Split data frame into overlapping data frames

I am trying to write a function that behaves as follows, but it is very complicated:

DF <- data.frame(x = seq(1,10), y = rep(c('a','b','c','d','e'),2)) > DF xy 1 1 a 2 2 b 3 3 c 4 4 d 5 5 e 6 6 a 7 7 b 8 8 c 9 9 d 10 10 e >OverLapSplit(DF,nsplits=2,overlap=2) [[1]] xy 1 1 a 2 2 b 3 3 c 4 4 d 5 5 e 6 6 a [[2]] xy 1 5 a 2 6 b 3 7 c 4 8 d 5 9 e 6 10 a >OverLapSplit(DF,nsplits=1) [[1]] xy 1 1 a 2 2 b 3 3 c 4 4 d 5 5 e 6 6 a 7 7 b 8 8 c 9 9 d 10 10 e >OverLapSplit(DF,nsplits=2,overlap=4) [[1]] xy 1 1 a 2 2 b 3 3 c 4 4 d 5 5 e 6 6 a 7 7 b [[2]] xy 1 4 e 2 5 a 3 6 b 4 7 c 5 8 d 6 9 e 7 10 a >OverLapSplit(DF,nsplits=5,overlap=1) [[1]] xy 1 1 a 2 2 b 3 3 c [[2]] xy 1 3 c 2 4 d 3 5 e [[3]] xy 1 5 e 2 6 a 3 7 b [[4]] xy 1 7 b 2 8 c 3 9 d [[5]] xy 1 8 d 2 9 e 3 10 f 

I did not think much about what would happen if you try something like OverLapSplit(DF,nsplits=2,overlap=1)

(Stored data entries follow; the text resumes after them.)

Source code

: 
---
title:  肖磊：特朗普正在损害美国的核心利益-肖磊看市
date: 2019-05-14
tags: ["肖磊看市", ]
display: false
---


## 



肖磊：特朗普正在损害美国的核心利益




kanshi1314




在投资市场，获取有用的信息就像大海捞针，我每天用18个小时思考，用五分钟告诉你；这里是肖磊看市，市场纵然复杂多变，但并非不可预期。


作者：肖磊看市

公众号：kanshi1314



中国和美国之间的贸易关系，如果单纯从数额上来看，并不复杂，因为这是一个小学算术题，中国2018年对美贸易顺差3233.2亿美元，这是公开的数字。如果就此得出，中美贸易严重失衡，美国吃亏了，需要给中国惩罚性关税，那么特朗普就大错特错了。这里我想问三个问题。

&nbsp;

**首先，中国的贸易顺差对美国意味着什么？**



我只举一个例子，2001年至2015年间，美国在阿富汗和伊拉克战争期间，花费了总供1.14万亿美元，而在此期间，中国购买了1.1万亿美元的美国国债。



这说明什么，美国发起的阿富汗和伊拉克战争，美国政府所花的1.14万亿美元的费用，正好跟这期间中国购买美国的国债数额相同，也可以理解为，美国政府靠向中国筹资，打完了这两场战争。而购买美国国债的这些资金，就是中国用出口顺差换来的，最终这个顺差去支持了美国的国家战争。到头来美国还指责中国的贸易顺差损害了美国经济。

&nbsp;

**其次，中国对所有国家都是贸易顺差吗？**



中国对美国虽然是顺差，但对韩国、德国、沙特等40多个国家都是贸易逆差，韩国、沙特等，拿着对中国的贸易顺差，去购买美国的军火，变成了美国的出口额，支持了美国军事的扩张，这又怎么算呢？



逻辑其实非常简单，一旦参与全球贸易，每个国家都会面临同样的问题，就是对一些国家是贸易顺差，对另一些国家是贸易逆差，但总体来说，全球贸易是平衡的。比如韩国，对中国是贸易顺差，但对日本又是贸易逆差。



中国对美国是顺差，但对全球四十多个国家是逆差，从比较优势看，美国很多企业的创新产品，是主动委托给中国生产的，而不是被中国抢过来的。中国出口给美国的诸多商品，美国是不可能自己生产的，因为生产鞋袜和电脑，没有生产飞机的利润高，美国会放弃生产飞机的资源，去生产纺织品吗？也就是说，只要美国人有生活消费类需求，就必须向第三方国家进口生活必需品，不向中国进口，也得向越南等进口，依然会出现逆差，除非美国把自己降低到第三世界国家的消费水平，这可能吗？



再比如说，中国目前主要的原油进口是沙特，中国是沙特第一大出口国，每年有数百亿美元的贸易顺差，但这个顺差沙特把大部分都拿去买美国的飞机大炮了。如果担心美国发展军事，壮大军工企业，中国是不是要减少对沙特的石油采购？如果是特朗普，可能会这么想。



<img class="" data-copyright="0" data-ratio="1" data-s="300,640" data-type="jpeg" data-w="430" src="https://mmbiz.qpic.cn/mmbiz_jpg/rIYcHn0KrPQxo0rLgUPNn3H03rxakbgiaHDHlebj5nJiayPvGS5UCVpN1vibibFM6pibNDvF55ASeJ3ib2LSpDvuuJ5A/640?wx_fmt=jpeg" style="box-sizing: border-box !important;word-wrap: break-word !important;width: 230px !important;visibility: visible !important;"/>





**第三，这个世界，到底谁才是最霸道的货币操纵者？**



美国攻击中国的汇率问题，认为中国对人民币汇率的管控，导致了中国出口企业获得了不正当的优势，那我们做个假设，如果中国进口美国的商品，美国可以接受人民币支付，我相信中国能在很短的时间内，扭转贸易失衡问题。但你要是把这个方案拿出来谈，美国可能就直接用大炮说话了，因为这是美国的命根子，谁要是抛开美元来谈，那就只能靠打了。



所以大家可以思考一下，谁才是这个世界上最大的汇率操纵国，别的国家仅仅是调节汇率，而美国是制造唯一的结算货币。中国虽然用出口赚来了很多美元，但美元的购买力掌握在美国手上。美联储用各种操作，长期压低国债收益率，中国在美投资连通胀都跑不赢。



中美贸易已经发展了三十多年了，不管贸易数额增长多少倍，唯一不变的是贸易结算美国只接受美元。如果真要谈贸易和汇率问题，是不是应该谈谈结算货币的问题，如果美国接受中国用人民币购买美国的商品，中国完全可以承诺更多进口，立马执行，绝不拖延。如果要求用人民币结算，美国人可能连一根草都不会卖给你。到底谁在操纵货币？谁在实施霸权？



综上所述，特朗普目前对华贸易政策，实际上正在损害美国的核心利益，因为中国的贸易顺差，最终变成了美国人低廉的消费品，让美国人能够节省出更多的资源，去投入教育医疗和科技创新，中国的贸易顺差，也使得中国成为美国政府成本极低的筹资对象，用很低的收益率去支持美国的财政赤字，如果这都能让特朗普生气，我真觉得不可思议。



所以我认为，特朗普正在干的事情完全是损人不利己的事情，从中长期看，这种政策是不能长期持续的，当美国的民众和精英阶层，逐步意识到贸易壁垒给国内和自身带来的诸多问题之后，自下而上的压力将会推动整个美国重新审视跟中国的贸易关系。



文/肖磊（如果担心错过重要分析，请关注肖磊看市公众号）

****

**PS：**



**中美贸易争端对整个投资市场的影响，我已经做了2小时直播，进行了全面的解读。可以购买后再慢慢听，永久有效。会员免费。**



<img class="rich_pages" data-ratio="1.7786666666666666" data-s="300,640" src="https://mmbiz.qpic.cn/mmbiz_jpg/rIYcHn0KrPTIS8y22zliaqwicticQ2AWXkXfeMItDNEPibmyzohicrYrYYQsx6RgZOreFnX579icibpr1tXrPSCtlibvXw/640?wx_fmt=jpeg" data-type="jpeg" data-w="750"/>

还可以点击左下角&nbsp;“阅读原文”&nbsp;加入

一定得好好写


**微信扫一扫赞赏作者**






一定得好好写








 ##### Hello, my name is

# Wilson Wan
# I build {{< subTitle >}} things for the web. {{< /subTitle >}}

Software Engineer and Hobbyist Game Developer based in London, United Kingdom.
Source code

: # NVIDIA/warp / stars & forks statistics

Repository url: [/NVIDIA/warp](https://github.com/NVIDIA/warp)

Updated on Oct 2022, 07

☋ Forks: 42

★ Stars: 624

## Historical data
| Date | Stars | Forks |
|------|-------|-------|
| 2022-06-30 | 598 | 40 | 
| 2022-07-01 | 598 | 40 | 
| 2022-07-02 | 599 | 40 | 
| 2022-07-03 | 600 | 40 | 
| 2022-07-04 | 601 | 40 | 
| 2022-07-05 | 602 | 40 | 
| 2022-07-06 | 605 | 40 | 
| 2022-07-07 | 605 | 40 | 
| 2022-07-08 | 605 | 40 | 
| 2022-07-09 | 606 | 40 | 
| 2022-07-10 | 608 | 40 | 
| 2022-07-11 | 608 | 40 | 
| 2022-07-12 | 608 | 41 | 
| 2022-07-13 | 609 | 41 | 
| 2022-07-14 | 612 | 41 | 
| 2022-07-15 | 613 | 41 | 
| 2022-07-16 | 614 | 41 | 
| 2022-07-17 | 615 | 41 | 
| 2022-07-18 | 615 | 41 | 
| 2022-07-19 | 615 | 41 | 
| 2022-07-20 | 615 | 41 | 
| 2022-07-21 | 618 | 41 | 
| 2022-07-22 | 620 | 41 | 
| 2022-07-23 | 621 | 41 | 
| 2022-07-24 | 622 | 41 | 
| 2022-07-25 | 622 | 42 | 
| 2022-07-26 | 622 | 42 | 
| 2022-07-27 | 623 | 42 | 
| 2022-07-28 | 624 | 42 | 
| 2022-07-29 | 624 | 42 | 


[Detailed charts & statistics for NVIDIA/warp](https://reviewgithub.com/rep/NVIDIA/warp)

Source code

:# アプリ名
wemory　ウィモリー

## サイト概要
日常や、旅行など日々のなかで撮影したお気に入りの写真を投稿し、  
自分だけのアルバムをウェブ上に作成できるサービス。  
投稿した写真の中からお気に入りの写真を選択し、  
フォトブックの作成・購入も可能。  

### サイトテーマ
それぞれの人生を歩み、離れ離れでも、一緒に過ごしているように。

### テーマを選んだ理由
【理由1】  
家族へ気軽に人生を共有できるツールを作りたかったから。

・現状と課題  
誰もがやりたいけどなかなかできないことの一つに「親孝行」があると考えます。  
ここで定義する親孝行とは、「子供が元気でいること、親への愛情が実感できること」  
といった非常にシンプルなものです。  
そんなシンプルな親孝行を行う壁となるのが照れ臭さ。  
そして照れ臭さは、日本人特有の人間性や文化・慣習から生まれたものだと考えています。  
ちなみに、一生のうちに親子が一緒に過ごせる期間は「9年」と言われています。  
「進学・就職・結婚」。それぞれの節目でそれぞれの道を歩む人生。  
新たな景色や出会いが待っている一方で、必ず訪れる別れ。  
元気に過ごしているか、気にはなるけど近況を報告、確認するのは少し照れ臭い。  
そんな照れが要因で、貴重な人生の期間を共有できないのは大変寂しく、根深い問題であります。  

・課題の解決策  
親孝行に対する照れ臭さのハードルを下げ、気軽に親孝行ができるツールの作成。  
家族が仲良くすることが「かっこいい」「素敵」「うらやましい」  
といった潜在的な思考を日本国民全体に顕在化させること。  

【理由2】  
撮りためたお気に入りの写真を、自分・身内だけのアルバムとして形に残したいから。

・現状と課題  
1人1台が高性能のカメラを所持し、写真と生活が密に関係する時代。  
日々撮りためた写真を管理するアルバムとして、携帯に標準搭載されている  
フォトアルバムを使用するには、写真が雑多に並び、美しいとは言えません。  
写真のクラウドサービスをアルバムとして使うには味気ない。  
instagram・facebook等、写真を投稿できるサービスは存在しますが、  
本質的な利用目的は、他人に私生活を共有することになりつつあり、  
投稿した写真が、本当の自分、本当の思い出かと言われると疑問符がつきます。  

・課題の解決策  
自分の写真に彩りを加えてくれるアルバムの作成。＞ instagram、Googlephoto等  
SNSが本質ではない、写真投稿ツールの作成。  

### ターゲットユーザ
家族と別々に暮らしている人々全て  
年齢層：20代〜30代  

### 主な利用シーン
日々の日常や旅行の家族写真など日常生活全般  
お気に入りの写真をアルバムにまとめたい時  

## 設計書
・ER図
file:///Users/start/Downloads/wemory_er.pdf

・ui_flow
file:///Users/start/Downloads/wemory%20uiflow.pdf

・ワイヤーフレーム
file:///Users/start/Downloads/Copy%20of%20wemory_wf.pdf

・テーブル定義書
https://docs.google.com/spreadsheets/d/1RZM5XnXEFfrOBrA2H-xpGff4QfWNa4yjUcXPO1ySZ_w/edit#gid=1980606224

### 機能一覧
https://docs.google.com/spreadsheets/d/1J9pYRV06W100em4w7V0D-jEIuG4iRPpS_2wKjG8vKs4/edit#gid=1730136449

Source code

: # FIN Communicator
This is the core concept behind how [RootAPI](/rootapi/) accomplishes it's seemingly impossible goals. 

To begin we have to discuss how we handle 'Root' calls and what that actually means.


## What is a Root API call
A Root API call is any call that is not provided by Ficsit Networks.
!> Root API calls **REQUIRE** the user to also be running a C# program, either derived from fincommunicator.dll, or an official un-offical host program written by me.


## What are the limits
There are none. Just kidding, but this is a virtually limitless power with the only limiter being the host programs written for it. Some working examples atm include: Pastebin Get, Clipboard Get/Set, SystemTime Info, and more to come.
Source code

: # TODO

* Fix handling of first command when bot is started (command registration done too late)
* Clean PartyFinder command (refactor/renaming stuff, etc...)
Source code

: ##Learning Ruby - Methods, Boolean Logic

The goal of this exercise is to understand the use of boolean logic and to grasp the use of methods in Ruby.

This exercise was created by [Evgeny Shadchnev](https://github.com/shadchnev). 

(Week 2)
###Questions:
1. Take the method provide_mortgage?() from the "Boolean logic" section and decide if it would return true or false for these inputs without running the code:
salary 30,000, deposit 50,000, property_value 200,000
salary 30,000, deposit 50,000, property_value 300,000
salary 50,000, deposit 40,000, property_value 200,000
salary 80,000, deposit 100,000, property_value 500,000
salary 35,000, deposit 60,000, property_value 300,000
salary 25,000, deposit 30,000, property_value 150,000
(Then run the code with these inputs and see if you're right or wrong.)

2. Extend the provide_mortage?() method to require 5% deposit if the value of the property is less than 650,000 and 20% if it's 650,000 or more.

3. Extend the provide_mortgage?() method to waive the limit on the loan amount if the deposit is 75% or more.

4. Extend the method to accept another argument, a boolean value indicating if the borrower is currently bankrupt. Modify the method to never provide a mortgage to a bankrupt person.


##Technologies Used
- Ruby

The following are possible:

 [[1]] xy 1 1 a 2 2 b 3 3 c 4 4 d 5 5 e [[2]] xy 1 5 a 2 6 b 3 7 c 4 8 d 5 9 e 6 10 a 

Thanks!

+6
source share
3 answers

Try something like:

 OverlapSplit <- function(x,nsplit=1,overlap=2){ nrows <- NROW(x) nperdf <- ceiling( (nrows + overlap*nsplit) / (nsplit+1) ) start <- seq(1, nsplit*(nperdf-overlap)+1, by= nperdf-overlap ) if( start[nsplit+1] + nperdf != nrows ) warning("Returning an incomplete dataframe.") lapply(start, function(i) x[c(i:(i+nperdf-1)),]) } 

with nsplit the number of breaks! (nsplit = 1 returns 2 data frames). This will make the last data frame incomplete if the overlapping partitions really do not fit in the data frame and gives a warning.

 > OverlapSplit(DF,nsplit=3,overlap=2) [[1]] xy 1 1 a 2 2 b 3 3 c 4 4 d [[2]] xy 3 3 c 4 4 d 5 5 e 6 6 a [[3]] xy 5 5 e 6 6 a 7 7 b 8 8 c [[4]] xy 7 7 b 8 8 c 9 9 d 10 10 e 

And one with a warning

 > OverlapSplit(DF,nsplit=1,overlap=1) [[1]] xy 1 1 a 2 2 b 3 3 c 4 4 d 5 5 e 6 6 a [[2]] xy 6 6 a 7 7 b 8 8 c 9 9 d 10 10 e NA NA <NA> Warning message: In OverlapSplit(DF, nsplit = 1, overlap = 1) : Returning an incomplete dataframe. 
+6
source

This uses the idea of ​​pebbles from Lattice graphics and therefore uses the code from the lattice package to generate the intervals, and then uses the loop to split the original DF into the correct subsets.

I was not exactly sure what is meant by overlap = 1 - I assume that you meant overlapping by 1 pattern / observation. If so, then the code below does this.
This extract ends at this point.